小さな英雄
「ふう。ここまで来りゃもう大丈夫だろ」
『迷いの森』を抜け、一直線にユークリッドまで駆け抜けたユーリ。
城と城下町をぐるりと囲む高い城壁が見えて来た事で、ゆっくりと速度を落としていく。
ジグたちの事を思い出すとムカムカしてくるが、背嚢の中にあるレアモノを思い返すだけでつい頬が緩んでしまう。
羽根だけでも銀貨5枚の価値がある上に、魔石まである。魔石も含めれば銀貨7枚の収入。一回の狩りとしては上々だ。
世界共通の通貨である銀貨。
金貨、銀貨、銅貨、鉄賃、鉛賃の五種類があり、通貨の事を総じてゼニーと呼ぶ。
金貨一枚で10000ゼニーの価値があり、銀貨は1000ゼニー、銅貨は100ゼニー、鉄賃は10ゼニー、鉛賃は1ゼニー。
ユーリが手に入れたソライロアゲハの素材と魔石は7000ゼニーの稼ぎと言うことになる。
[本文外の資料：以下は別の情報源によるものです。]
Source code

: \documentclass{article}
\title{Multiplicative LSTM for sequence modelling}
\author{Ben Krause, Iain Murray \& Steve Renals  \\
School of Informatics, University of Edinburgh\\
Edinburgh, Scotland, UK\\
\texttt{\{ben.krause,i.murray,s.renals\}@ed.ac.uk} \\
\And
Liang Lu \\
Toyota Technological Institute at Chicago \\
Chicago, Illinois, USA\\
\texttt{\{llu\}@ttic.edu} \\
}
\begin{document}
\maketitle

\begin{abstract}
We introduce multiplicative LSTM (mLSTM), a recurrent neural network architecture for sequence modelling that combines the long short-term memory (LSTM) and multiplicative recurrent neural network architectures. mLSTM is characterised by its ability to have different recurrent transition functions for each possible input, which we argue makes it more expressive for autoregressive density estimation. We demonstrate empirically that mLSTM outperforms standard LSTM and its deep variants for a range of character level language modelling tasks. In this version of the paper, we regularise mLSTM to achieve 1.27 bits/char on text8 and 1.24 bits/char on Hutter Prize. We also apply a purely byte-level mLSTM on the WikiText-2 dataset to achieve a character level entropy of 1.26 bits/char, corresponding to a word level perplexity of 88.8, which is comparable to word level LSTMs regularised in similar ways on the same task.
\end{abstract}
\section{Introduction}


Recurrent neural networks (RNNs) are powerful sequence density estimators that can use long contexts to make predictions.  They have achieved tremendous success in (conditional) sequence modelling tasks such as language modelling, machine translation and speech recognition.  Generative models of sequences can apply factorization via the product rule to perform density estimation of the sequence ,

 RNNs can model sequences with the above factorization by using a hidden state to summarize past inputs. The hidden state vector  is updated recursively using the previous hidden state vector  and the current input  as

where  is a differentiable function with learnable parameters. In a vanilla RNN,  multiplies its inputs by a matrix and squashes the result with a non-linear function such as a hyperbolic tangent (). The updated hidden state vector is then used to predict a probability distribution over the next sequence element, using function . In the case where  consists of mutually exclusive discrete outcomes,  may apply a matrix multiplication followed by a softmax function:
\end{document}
『迷いの森』で取れる素材や魔石は初心者しか利用しないと言うこともあってか、良くて100ゼニーに届くかどうかと言うもの。
ユーリの稼ぎは一日150ゼニーちょっと。これだけなら安い宿を借りて少し豪華な食事を摂ってもお釣りが来る程度。
だが、ユーリは稼ぎの半分を世話になった孤児院へ仕送りしているため、いつも宿無し飯無しの根無し草だった。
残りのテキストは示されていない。